We are all well aware that labor and delivery cause pain. Despite this expectation, it’s hard to know what it will feel like and what you may need to cope until you are in the thick of it. Because of this, it’s helpful to think about what pain management techniques, both non-pharmacologic and pharmacologic, are available to you before you are actually in labor.
The early phase of labor, from the onset of contractions to about 5-6 centimeters of dilation, can last hours to days. During this stage, most obstetric providers recommend care at home with use of conservative measures like warm baths, heating pad use, stretching and movement. When labor becomes more intense and dilation begins occurring more quickly, this is typically when you would make your way to the hospital to prepare for birth.

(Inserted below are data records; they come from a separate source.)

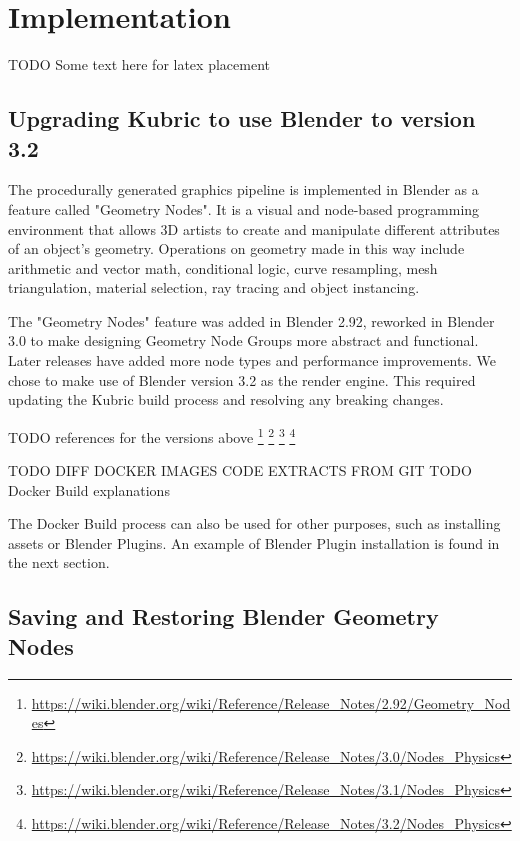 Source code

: \chapter{Implementation}
\label{chapter:implementation}


TODO Some text here for latex placement


\section{Upgrading Kubric to use Blender to version 3.2}
\label{sec:upgrading-kubric}

The procedurally generated graphics pipeline is implemented in Blender as a feature called "Geometry Nodes". It is a visual and node-based programming environment that allows 3D artists to create and manipulate different attributes of an object's geometry. Operations on geometry made in this way include arithmetic and vector math, conditional logic, curve resampling, mesh triangulation, material selection, ray tracing and object instancing.

The "Geometry Nodes" feature was added in Blender 2.92, reworked in Blender 3.0 to make designing Geometry Node Groups more abstract and functional. Later releases have added more node types and performance improvements. We chose to make use of Blender version 3.2 as the render engine. This required updating the Kubric build process and resolving any breaking changes.

TODO references for the versions above
\footnote{\url{https://wiki.blender.org/wiki/Reference/Release_Notes/2.92/Geometry_Nodes}}
\footnote{\url{https://wiki.blender.org/wiki/Reference/Release_Notes/3.0/Nodes_Physics}}
\footnote{\url{https://wiki.blender.org/wiki/Reference/Release_Notes/3.1/Nodes_Physics}}
\footnote{\url{https://wiki.blender.org/wiki/Reference/Release_Notes/3.2/Nodes_Physics}}

TODO DIFF DOCKER IMAGES CODE EXTRACTS FROM GIT
TODO Docker Build explanations

The Docker Build process can also be used for other purposes, such as installing assets or Blender Plugins. An example of Blender Plugin installation is found in the next section.


\section{Saving and Restoring Blender Geometry Nodes}
\label{sec:save-restore-blender-geometry}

Non pharmacologic techniques remain an option for you once you are in the hospital. Our nurses are well versed in the use of birthing balls, movement and position changes to support labor progress and pain management, and counter pressure techniques. Some of the labor rooms at WakeMed also have tubs for hydrotherapy.
Certain breath work and mind body techniques can also be quite effective. Many birthing classes will provide instructions on these methods, and there are specific programs like Lamaze and Hypnobirthing that can provide additional guidance.
Continuous labor support has been shown to improve birth outcomes, including pain. So be it your partner, a family member or friend, a doula, or a combination of these figures – having supportive people by your side during labor and delivery is highly important.
The use of medication through your IV can provide short term pain relief. At WakeMed we typically use the opioid medication fentanyl for labor pain management for patients who desire this method. Fentanyl is a strong medication, so to ensure mom and baby are safe, we typically monitor mom and baby continuously when fentanyl is being used, and try to avoid dosing close to the time of delivery, as opioids can depress an infants respiratory drive (which can lead to need for breathing support after birth). Inhaled nitrous oxide is another short acting option. This is a safe pain management method available at WakeMed for patients to self administer during labor.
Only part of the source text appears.